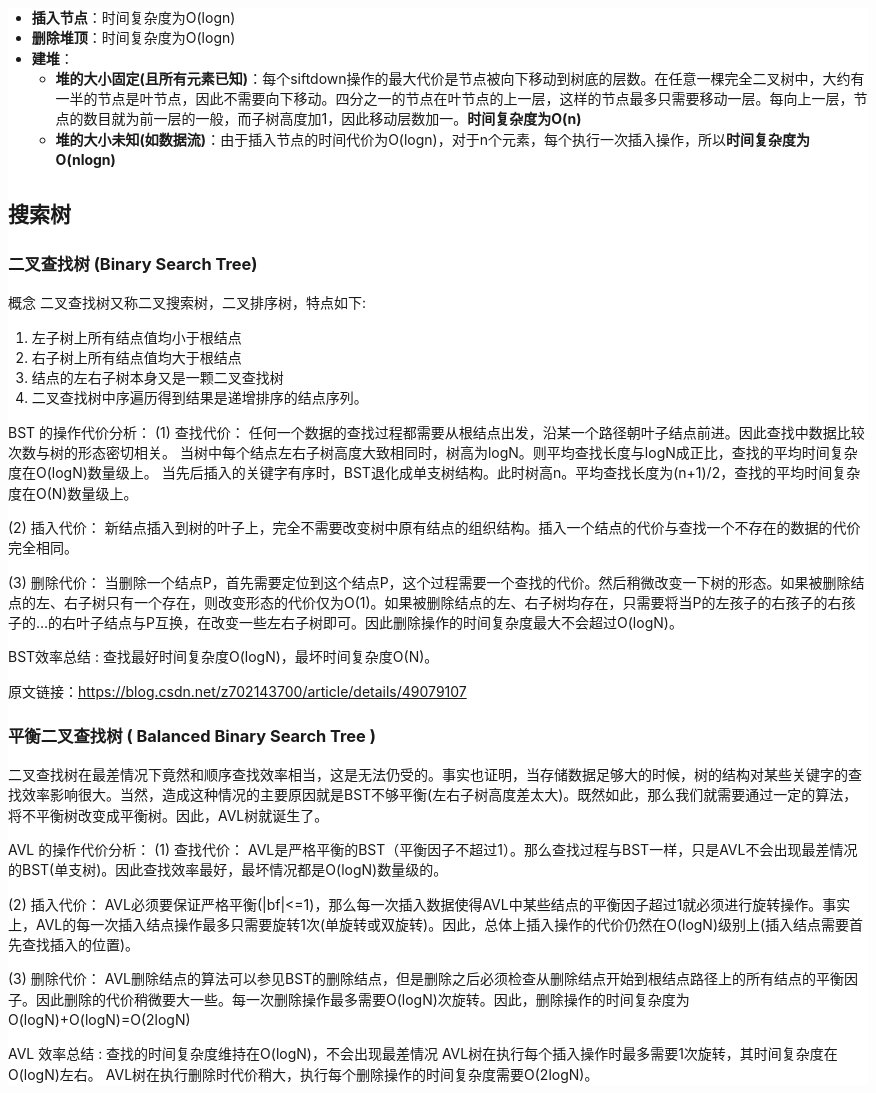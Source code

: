 - **插入节点**：时间复杂度为O(logn)
- **删除堆顶**：时间复杂度为O(logn)
- **建堆**：
  - **堆的大小固定(且所有元素已知)**：每个siftdown操作的最大代价是节点被向下移动到树底的层数。在任意一棵完全二叉树中，大约有一半的节点是叶节点，因此不需要向下移动。四分之一的节点在叶节点的上一层，这样的节点最多只需要移动一层。每向上一层，节点的数目就为前一层的一般，而子树高度加1，因此移动层数加一。**时间复杂度为O(n)**
  - **堆的大小未知(如数据流)**：由于插入节点的时间代价为O(logn)，对于n个元素，每个执行一次插入操作，所以**时间复杂度为O(nlogn)**

## 搜索树

### 二叉查找树 (Binary Search Tree)

概念
二叉查找树又称二叉搜索树，二叉排序树，特点如下:

1. 左子树上所有结点值均小于根结点
2. 右子树上所有结点值均大于根结点
3. 结点的左右子树本身又是一颗二叉查找树
4. 二叉查找树中序遍历得到结果是递增排序的结点序列。

BST 的操作代价分析：
(1) 查找代价：
任何一个数据的查找过程都需要从根结点出发，沿某一个路径朝叶子结点前进。因此查找中数据比较次数与树的形态密切相关。
当树中每个结点左右子树高度大致相同时，树高为logN。则平均查找长度与logN成正比，查找的平均时间复杂度在O(logN)数量级上。
当先后插入的关键字有序时，BST退化成单支树结构。此时树高n。平均查找长度为(n+1)/2，查找的平均时间复杂度在O(N)数量级上。

(2) 插入代价：
新结点插入到树的叶子上，完全不需要改变树中原有结点的组织结构。插入一个结点的代价与查找一个不存在的数据的代价完全相同。

(3) 删除代价：
当删除一个结点P，首先需要定位到这个结点P，这个过程需要一个查找的代价。然后稍微改变一下树的形态。如果被删除结点的左、右子树只有一个存在，则改变形态的代价仅为O(1)。如果被删除结点的左、右子树均存在，只需要将当P的左孩子的右孩子的右孩子的…的右叶子结点与P互换，在改变一些左右子树即可。因此删除操作的时间复杂度最大不会超过O(logN)。

BST效率总结 :
查找最好时间复杂度O(logN)，最坏时间复杂度O(N)。

原文链接：<https://blog.csdn.net/z702143700/article/details/49079107>

### 平衡二叉查找树 ( Balanced Binary Search Tree )

二叉查找树在最差情况下竟然和顺序查找效率相当，这是无法仍受的。事实也证明，当存储数据足够大的时候，树的结构对某些关键字的查找效率影响很大。当然，造成这种情况的主要原因就是BST不够平衡(左右子树高度差太大)。既然如此，那么我们就需要通过一定的算法，将不平衡树改变成平衡树。因此，AVL树就诞生了。

AVL 的操作代价分析：
(1) 查找代价：
AVL是严格平衡的BST（平衡因子不超过1）。那么查找过程与BST一样，只是AVL不会出现最差情况的BST(单支树)。因此查找效率最好，最坏情况都是O(logN)数量级的。

(2) 插入代价：
AVL必须要保证严格平衡(|bf|<=1)，那么每一次插入数据使得AVL中某些结点的平衡因子超过1就必须进行旋转操作。事实上，AVL的每一次插入结点操作最多只需要旋转1次(单旋转或双旋转)。因此，总体上插入操作的代价仍然在O(logN)级别上(插入结点需要首先查找插入的位置)。

(3) 删除代价：
AVL删除结点的算法可以参见BST的删除结点，但是删除之后必须检查从删除结点开始到根结点路径上的所有结点的平衡因子。因此删除的代价稍微要大一些。每一次删除操作最多需要O(logN)次旋转。因此，删除操作的时间复杂度为O(logN)+O(logN)=O(2logN)

AVL 效率总结 :
查找的时间复杂度维持在O(logN)，不会出现最差情况
AVL树在执行每个插入操作时最多需要1次旋转，其时间复杂度在O(logN)左右。
AVL树在执行删除时代价稍大，执行每个删除操作的时间复杂度需要O(2logN)。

= Assignment =
Exactly the lines from the one holding "AVL必须要保证严格平衡(|" through the end of the records above are to be returned, and nothing else.

= Task result =
AVL必须要保证严格平衡(|bf|<=1)，那么每一次插入数据使得AVL中某些结点的平衡因子超过1就必须进行旋转操作。事实上，AVL的每一次插入结点操作最多只需要旋转1次(单旋转或双旋转)。因此，总体上插入操作的代价仍然在O(logN)级别上(插入结点需要首先查找插入的位置)。

(3) 删除代价：
AVL删除结点的算法可以参见BST的删除结点，但是删除之后必须检查从删除结点开始到根结点路径上的所有结点的平衡因子。因此删除的代价稍微要大一些。每一次删除操作最多需要O(logN)次旋转。因此，删除操作的时间复杂度为O(logN)+O(logN)=O(2logN)

AVL 效率总结 :
查找的时间复杂度维持在O(logN)，不会出现最差情况
AVL树在执行每个插入操作时最多需要1次旋转，其时间复杂度在O(logN)左右。
AVL树在执行删除时代价稍大，执行每个删除操作的时间复杂度需要O(2logN)。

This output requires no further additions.